Roque is in the process of forming an international arts organization that is dedicated to making the arts a viable career choice whose mission is to provide consistent and sustainable employment to all diverse artists.

What I love about Roque the educator is his commitment to seeing arts establishments and academic institutions rapidly evolve for a future of inclusive, representational learning and performance. He wants to see everyone have access, and see themselves and their culture reflected in the art they are experiencing.

This often means tough conversations in collegiate and non-profit settings where Western European, white, and male viewpoints have long dominated, but Roque is not one to back down from a challenge.
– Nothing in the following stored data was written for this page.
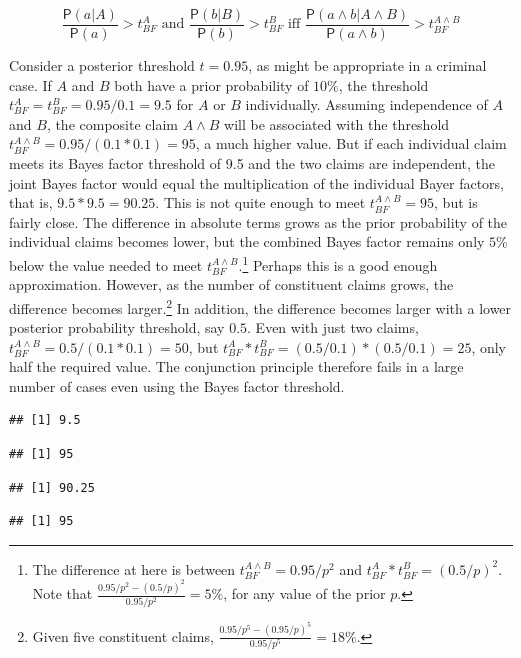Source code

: \documentclass[10pt,dvipsnames,enabledeprecatedfontcommands]{scrartcl}
\newcommand{\et}{\wedge}
\newcommand{\pr}[1]{\mathsf{P}(#1)}
\begin{document}
\[  \text{ $\frac{\pr{a | A }}{\pr{a}}>t^A_{BF}$ and $\frac{\pr{ b | B}}{\pr{b}}>t^B_{BF}$ iff $\frac{\pr{a \et b | A \et B}}{\pr{a \et b}}>t^{A\wedge B}_{BF}$ } \]

\noindent
Consider a posterior threshold \(t=0.95\), as might be appropriate in a
criminal case. If \(A\) and \(B\) both have a prior probability of
\(10\%\), the threshold \(t^A_{BF}=t_{BF}^B=0.95/0.1=9.5\) for \(A\) or
\(B\) individually. Assuming independence of \(A\) and \(B\), the
composite claim \(A \wedge B\) will be associated with the threshold
\(t^{A\wedge B}_{BF}=0.95/(0.1*0.1)=95\), a much higher value. But if
each individual claim meets its Bayes factor threshold of 9.5 and the
two claims are independent, the joint Bayes factor would equal the
multiplication of the individual Bayer factors, that is,
\(9.5*9.5=90.25\). This is not quite enough to meet
\(t^{A\wedge B}_{BF}=95\), but is fairly close. The difference in
absolute terms grows as the prior probability of the individual claims
becomes lower, but the combined Bayes factor remains only \(5\%\) below
the value needed to meet
\(t_{BF}^{A\wedge B}\).\footnote{The difference at here is between $t_{BF}^{A\wedge B}=0.95/p^2$ and $t_{BF}^{A}*t_{BF}^{B}=(0.5/p)^{2}$. Note that $\frac{0.95/p^2 - (0.5/p)^{2}}{0.95/p^2}=5\%$, for any value of the prior $p$.}
Perhaps this is a good enough approximation. However, as the number of
constituent claims grows, the difference becomes
larger.\footnote{Given five constituent claims, $\frac{0.95/p^5 - (0.95/p)^{5}}{0.95/p^5}=18\%$.}
In addition, the difference becomes larger with a lower posterior
probability threshold, say \(0.5\). Even with just two claims,
\(t^{A\wedge B}_{BF}=0.5/(0.1*0.1)=50\), but
\(t^A_{BF}*t_{BF}^B=(0.5/0.1)*(0.5/0.1)=25\), only half the required
value. The conjunction principle therefore fails in a large number of
cases even using the Bayes factor threshold.

\begin{verbatim}
## [1] 9.5
\end{verbatim}

\begin{verbatim}
## [1] 95
\end{verbatim}

\begin{verbatim}
## [1] 90.25
\end{verbatim}

\begin{verbatim}
## [1] 95
\end{verbatim}
\end{document}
Together we worked very hard to get POC and/or women in the teaching positions at BCHS. He’ll begin work at MacPhail Center for Music in June of this year, directing and developing their diversity initiatives to bring more of the Cities within range of accessible music education.

I’ve learned so much from Roque. He’s given me the language I need to describe my educational goals, supplied me with resources that further my work, and frequently been a friendly ear for my frustrations and concerns about the music industry. I know that his future as an arts entrepreneur and innovate educator is just beginning, so I’m excited to see what he can do…and what we can all do together.
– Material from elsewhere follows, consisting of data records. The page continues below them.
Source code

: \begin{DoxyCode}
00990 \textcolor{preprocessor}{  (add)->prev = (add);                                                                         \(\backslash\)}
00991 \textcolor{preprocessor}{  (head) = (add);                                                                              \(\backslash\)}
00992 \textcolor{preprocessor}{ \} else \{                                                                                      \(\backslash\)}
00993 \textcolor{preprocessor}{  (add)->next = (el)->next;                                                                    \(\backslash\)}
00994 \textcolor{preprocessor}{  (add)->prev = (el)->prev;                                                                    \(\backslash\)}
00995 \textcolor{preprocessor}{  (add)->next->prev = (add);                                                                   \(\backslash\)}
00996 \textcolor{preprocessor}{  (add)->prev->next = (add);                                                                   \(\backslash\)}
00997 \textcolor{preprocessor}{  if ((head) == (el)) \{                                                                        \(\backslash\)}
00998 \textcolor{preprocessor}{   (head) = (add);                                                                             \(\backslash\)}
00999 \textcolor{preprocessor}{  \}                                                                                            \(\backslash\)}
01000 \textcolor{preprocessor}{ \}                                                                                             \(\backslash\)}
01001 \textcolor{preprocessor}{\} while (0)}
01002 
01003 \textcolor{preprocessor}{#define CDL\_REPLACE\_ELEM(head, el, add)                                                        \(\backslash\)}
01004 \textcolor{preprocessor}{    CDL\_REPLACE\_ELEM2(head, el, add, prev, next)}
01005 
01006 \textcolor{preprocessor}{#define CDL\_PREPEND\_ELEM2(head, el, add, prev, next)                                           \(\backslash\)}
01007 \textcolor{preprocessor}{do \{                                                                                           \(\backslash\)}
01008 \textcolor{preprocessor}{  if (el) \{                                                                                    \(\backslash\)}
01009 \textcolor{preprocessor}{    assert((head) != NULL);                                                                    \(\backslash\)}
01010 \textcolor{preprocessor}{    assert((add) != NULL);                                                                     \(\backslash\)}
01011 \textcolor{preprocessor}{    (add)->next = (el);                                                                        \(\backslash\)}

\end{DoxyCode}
Check out Roque’s academic writing and join his conversation about the future of creative artistry and stay tuned for more.

Teaching Journal 4.11.18

# of Students Taught: 4

Ages: 2 juniors, 2 frosh

Instrument: 1 trombone, 2 baritones, 1 tuba

Materials: scales, tunes, & ear training; band music

Fundamentals covered: 7tuplets (Al-ex-an-der-Ham-il-ton), articulation, low range

Memorable moment: I have a student who has claimed repeatedly that he is tone deaf, and doesn’t know what he’s doing on baritone. But, repeatedly, he matches pitch, self-corrects errors, and retains all his learned music from lesson to lesson. Today I asked him to pick a note to start a scale on and he picked B (!). Without telling him the key, we worked our way up and down the scale using our aural knowledge of how a major scale is built. He did great- the sharps didn’t phase him- but he kept saying, ‘this would be easier if I could see the notes’. I told him if he could actually see this scale he’d either quit in protest or play all the wrong notes a la a Bb major scale. After we’d played it successfully a few times I told him the number of #s and he smiled.
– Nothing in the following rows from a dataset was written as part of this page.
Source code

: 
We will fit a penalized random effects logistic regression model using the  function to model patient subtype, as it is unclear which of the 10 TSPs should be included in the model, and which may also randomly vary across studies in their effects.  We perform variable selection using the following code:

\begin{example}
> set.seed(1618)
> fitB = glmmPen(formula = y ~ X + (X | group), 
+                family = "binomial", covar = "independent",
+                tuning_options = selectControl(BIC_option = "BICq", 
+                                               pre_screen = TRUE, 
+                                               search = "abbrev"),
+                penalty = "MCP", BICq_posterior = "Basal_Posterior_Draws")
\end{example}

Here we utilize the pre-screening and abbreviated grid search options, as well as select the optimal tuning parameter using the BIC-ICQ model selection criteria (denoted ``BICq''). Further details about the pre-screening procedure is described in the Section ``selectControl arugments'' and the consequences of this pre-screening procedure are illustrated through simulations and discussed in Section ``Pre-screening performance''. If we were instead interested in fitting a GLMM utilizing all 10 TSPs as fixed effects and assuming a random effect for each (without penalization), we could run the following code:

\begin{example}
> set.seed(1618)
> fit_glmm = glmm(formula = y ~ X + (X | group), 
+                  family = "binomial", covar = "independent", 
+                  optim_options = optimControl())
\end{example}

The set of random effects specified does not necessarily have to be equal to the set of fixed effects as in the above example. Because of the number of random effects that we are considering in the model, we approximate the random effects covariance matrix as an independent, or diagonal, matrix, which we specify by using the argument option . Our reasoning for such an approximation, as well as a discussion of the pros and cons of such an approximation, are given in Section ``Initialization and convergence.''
Takeaways: Little by little I’m just going to build up this kid’s confidence so that he sees that making mistakes from time to time =/= tone deafness. He just needs patience and time to develop his ears so that his natural inclination to hearing music can come through and be under his control. Plus, teaching a complicated scale like B without giving away the key is a great way to take the fear out of #s.

Teaching Journal 4.10.18

# of Students Taught: 3

Ages: 1 adult, 1 junior, 1 6th grader

Instrument: 3 trombones

Materials: scales, tunes, & ear training; etudes, composition

Fundamentals covered: low range exercises, warm-up routines, articulation, tempo changes

Memorable moment: I really struggle with middle school/beginner students- I definitely skew toward older, more focused kids- but every now and then I make a breakthrough. This 6th grader and I work a lot on composition and improvisation, because I sensed early on that learning the technical rigors of reading music was a little too much for him. So I’m trying to build a foundation wherein he can hear what he’s seeing, and to do so we are creating a lot of brand new melodies and learning how to transcribe them. The biggest discovery I’ve made is that he’s fascinated by the piano, and today we went over to it to see if he could figure out what the interval Bb-D sounded like. Immediately he started picking out “When the Saints”, a tune we learned by ear a while back.

Takeaways: The piano is a good tool for all students, but it’s especially laid out in a good way for younger musicians. It’s tactile, it makes sense, and it allows them to experiment easily without getting frustrated they way they might get frustrated on a brass instrument (too many things to do at once!).